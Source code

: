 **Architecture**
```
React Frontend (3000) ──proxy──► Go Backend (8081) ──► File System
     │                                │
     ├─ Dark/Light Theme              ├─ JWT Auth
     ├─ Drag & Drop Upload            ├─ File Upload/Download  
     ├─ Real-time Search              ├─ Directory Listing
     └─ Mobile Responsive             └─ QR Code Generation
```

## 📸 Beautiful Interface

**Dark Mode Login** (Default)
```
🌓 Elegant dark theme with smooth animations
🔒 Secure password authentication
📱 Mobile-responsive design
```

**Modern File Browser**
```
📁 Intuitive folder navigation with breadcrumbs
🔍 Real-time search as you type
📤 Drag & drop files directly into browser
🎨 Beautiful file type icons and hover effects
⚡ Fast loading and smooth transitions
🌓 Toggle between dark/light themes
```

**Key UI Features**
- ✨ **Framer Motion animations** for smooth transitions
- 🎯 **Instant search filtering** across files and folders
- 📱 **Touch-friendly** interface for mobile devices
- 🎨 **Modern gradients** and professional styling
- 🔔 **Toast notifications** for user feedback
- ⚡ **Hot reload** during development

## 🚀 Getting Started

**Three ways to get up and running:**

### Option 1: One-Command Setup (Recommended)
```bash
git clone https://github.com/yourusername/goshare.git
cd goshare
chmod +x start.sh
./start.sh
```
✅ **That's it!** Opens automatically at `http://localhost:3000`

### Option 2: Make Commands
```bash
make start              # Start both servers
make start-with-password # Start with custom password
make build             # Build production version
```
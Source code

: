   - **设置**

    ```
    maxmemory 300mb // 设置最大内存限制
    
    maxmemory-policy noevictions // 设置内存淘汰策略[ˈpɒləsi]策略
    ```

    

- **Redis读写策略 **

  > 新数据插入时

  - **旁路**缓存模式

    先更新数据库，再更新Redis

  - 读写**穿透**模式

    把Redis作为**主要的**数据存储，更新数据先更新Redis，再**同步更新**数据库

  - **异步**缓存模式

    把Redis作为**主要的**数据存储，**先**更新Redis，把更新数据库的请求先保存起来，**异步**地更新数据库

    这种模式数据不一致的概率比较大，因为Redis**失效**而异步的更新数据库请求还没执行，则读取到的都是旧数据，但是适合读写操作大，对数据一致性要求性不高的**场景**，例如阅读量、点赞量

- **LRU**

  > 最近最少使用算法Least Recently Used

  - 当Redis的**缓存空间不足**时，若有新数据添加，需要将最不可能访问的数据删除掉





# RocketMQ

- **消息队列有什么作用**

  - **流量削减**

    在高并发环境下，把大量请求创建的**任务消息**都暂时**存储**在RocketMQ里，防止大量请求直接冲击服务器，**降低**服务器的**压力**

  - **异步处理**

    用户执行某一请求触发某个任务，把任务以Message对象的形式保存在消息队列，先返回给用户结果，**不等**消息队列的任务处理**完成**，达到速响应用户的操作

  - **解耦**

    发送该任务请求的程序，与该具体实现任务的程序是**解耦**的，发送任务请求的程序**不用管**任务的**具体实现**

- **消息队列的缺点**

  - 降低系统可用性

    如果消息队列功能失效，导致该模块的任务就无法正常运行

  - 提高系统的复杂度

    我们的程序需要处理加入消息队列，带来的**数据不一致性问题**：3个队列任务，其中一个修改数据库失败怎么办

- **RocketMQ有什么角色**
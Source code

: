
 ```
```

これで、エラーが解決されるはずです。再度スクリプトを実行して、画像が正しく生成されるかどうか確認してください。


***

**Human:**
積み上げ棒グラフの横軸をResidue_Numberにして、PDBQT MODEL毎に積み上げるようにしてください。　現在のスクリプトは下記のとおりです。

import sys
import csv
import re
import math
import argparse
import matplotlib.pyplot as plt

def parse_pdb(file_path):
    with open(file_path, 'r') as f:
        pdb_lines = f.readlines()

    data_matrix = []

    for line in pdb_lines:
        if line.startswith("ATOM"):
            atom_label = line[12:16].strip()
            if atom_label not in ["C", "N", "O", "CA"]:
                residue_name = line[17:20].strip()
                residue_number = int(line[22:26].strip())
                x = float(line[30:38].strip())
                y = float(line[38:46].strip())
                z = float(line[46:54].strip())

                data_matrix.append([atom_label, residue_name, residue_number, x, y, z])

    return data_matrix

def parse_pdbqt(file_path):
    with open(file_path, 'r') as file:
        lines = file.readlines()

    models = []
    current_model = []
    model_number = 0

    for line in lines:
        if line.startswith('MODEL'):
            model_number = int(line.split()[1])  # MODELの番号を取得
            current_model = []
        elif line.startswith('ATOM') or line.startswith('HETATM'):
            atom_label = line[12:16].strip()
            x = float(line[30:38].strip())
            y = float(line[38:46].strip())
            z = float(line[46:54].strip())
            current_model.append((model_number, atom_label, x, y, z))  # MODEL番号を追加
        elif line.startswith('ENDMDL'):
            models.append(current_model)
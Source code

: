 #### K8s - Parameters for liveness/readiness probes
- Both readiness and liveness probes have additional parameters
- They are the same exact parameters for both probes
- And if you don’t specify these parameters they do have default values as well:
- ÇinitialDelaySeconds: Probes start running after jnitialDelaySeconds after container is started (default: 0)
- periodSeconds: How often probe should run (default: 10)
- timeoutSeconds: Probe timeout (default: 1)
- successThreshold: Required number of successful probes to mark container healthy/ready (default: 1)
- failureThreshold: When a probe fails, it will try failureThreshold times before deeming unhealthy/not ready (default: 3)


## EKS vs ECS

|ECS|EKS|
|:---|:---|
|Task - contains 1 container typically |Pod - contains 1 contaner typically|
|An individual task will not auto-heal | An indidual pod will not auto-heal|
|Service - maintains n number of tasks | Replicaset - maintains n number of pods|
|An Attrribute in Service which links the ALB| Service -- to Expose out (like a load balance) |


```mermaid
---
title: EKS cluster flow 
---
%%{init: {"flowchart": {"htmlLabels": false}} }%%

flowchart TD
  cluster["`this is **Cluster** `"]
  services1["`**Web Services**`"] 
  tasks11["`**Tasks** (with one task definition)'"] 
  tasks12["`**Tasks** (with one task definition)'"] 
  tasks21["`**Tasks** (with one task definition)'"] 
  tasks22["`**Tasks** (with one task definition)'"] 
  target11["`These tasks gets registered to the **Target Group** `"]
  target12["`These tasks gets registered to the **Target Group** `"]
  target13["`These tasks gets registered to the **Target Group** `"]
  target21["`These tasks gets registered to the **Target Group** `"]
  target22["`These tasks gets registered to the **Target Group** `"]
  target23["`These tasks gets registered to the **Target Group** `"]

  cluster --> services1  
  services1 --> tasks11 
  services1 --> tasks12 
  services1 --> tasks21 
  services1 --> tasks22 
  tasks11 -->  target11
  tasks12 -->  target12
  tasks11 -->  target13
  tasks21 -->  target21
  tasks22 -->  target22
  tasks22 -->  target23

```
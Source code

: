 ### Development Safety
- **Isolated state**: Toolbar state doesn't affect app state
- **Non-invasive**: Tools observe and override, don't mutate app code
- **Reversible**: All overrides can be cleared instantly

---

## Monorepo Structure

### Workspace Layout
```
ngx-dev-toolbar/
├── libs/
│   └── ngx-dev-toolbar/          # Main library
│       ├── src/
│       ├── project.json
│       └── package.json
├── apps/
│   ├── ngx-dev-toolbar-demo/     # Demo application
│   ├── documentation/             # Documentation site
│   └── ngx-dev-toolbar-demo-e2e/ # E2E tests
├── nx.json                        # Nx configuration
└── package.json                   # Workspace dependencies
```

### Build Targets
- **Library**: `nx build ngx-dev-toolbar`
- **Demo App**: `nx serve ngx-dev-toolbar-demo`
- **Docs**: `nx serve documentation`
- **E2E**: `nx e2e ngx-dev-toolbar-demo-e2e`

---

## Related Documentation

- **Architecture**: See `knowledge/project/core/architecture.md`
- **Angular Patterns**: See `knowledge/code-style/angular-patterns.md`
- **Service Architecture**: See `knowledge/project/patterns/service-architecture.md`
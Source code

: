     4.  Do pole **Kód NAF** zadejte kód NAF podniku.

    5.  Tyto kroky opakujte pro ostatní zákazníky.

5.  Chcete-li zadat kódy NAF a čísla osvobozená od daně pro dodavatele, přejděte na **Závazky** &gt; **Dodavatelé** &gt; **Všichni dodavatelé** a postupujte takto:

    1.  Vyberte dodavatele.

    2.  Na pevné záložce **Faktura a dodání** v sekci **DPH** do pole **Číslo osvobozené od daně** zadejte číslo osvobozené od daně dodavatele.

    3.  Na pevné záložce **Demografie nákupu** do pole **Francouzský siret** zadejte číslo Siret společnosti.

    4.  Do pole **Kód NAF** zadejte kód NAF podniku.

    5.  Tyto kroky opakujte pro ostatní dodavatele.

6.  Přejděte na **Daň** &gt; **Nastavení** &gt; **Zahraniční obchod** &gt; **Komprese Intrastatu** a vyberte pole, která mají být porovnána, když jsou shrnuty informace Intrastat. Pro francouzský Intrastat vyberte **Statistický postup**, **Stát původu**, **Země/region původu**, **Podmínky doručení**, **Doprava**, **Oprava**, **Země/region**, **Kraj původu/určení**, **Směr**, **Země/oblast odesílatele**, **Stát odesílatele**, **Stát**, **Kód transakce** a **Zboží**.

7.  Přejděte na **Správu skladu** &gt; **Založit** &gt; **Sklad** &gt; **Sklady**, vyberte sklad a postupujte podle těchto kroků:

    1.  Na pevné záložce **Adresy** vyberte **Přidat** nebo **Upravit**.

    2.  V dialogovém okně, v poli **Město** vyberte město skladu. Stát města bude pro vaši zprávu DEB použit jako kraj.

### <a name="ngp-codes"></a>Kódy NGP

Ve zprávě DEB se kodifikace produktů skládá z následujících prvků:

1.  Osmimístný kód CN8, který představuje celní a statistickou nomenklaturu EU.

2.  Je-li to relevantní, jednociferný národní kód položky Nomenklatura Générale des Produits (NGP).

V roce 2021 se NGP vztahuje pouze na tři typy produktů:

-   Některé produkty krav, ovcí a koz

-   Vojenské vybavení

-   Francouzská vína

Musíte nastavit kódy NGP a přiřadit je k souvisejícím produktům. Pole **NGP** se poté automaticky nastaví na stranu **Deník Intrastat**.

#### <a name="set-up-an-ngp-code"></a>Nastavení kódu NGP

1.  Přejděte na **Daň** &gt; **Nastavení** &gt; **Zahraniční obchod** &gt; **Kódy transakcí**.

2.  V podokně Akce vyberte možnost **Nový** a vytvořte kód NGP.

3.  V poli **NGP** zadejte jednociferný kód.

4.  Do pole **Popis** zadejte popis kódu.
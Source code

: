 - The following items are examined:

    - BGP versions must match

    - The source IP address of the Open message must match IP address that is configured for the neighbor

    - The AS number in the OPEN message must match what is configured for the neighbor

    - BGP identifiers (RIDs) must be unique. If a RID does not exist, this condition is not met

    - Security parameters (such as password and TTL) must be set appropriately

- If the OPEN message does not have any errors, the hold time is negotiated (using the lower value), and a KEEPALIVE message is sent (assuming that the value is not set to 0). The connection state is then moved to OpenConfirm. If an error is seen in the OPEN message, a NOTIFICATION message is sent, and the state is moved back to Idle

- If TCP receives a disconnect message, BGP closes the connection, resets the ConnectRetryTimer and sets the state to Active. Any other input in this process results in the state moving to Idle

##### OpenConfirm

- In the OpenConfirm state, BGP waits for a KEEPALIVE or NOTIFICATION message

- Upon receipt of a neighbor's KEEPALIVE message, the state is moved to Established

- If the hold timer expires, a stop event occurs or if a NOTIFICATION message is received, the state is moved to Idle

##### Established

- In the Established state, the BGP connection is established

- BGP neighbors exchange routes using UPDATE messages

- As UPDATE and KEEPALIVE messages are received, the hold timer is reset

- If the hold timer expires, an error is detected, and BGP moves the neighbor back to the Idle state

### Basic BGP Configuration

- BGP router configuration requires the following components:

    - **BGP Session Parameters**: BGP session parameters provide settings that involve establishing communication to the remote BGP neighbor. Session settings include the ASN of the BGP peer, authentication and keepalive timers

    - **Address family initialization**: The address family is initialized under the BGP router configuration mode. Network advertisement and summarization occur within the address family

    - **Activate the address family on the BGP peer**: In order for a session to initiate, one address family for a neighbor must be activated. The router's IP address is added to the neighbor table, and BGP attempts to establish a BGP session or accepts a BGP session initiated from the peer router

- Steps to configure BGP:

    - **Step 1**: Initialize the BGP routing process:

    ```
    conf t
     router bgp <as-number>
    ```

▬▬▬▬▬▬▬▬▬▬

Filter the listing above for lines with the word "ostatní", and copy each one you find.

Result below:
    5.  Tyto kroky opakujte pro ostatní zákazníky.
    5.  Tyto kroky opakujte pro ostatní dodavatele.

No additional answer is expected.